Уж так сложилась жизнь. И не переживёшь её вновь.
С самого начала войны был Андрей Фролкин призван в Красную Армию из деревни под Калугой. Воевал Андрей Фролкин, как все. Особо геройство не проявлял, но и сзади не прятался. Сначала со своим артдивизионом пятился от речки Березины к Смоленску. Там его как раз впервой легко поцарапали немцы. Потом дошел до самой Москвы. Выскочил его дивизион из вяземского котла. От Москвы ещё три года, где полз, где шел, где бегом, где на подводе, а где и на студере добрался Андрей до самой речки Вислы. Тут его и ранило. На Сандомирском плацдарме. Рана была тяжёлая. Но повезло Андрюхе. Отправили его лечиться почти что рядом с домом, в столицу. Лечили хорошо. На войну Андрей больше не попал. Добили немца без него, и в Берлине побывать ему не пришлось. Вышел сержант Фролкин из госпиталя звеня медалями в июне 45-го. Не захотел возвращаться в родную деревню, разорённую и голодную. Родители его померли в войну, а сестра подалась в Калугу на парфюмерную фабрику подсобницей. Понравился ему большой город. И пошел он служить в славную московскую милицию в отдел регулирования уличным движением, где были тогда в основном бабы. Анкета у него оказалась хорошая: всюду, где нужно, было — «не был», «не участвовал» и, самое главное — «не имел». Зато, где нужно — «участвовал» и «награждён». Правда, последнее было, почитай, почти у всех мужиков, побывавших на войне. Но у Фролкина значилось в графе «военная специальность» — артразведчик. Не важно, что арт, а важно, что разведчик. Следовательно, вполне подходящая личность для милиции. Образования было маловато. Всего четыре класса. Потому и попал в ОРУД. А то, гляди, и в МУР бы взяли.

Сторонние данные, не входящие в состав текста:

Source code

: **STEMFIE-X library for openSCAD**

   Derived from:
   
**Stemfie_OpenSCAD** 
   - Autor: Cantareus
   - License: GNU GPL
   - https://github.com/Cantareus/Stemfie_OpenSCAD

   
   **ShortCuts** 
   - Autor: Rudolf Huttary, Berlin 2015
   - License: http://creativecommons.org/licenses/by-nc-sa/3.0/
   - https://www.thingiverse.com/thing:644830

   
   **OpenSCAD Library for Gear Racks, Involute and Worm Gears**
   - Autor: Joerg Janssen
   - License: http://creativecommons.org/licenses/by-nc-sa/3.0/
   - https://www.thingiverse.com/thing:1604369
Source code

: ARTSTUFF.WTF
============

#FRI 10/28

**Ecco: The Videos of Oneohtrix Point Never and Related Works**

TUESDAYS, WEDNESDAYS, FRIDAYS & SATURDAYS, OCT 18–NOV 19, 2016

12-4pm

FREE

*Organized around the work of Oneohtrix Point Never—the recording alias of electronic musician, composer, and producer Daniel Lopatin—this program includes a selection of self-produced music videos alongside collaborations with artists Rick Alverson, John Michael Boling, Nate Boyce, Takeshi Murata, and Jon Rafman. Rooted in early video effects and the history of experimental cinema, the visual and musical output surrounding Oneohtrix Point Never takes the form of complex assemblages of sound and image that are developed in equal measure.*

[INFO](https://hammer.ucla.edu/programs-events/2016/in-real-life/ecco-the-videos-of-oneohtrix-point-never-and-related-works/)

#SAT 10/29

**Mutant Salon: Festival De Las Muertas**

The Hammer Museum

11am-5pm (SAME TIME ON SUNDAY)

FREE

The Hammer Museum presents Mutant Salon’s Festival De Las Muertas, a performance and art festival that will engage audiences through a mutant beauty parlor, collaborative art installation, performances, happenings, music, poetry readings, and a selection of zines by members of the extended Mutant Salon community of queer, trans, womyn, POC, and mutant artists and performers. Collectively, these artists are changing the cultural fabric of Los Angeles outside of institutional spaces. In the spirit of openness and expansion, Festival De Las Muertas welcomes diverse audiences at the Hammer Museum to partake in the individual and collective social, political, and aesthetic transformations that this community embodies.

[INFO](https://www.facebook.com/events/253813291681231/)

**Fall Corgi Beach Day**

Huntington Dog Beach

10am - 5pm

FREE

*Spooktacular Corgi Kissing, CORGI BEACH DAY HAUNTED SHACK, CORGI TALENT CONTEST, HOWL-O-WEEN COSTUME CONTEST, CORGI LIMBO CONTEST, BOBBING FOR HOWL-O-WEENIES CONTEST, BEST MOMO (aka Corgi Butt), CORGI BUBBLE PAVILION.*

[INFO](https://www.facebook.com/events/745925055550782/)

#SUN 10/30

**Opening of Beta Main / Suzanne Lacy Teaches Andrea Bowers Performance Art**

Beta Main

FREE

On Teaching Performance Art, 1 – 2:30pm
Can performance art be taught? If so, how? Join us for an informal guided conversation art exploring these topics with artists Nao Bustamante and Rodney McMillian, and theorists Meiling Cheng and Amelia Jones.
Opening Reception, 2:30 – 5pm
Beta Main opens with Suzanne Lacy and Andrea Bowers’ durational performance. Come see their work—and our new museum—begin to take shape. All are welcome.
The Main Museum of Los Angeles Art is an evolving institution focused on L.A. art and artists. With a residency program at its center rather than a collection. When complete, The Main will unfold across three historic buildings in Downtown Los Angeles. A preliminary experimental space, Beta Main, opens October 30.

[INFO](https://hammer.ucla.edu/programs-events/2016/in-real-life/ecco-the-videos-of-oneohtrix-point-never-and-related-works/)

Вскорости Фролкин женился. На коренной москвичке. Бухгалтером работала в каком-то наркомате — ни то крупного, ни то мелкого машиностроения. Так и прописался Фролкин у тёщи с тестем. Жили они в старом двухэтажном доме у Киевского вокзала на Брянской улице. Все вместе занимали две комнаты во втором этаже. Одну комнату занимали тёща с тестем, другую Андрей с Шурой. Как положено, вскоре пошли дети. Сначала Вовка, а год спустя — Витька. На этом решили остановиться. Тесть в 47-м умер. Тёща, слава Богу, продержалась до 51-го. Когда стали в 50-м сносить их барак, то и дали отдельную двухкомнатную квартиру. Не было бы тёщи, сунули бы всех в однокомнатную.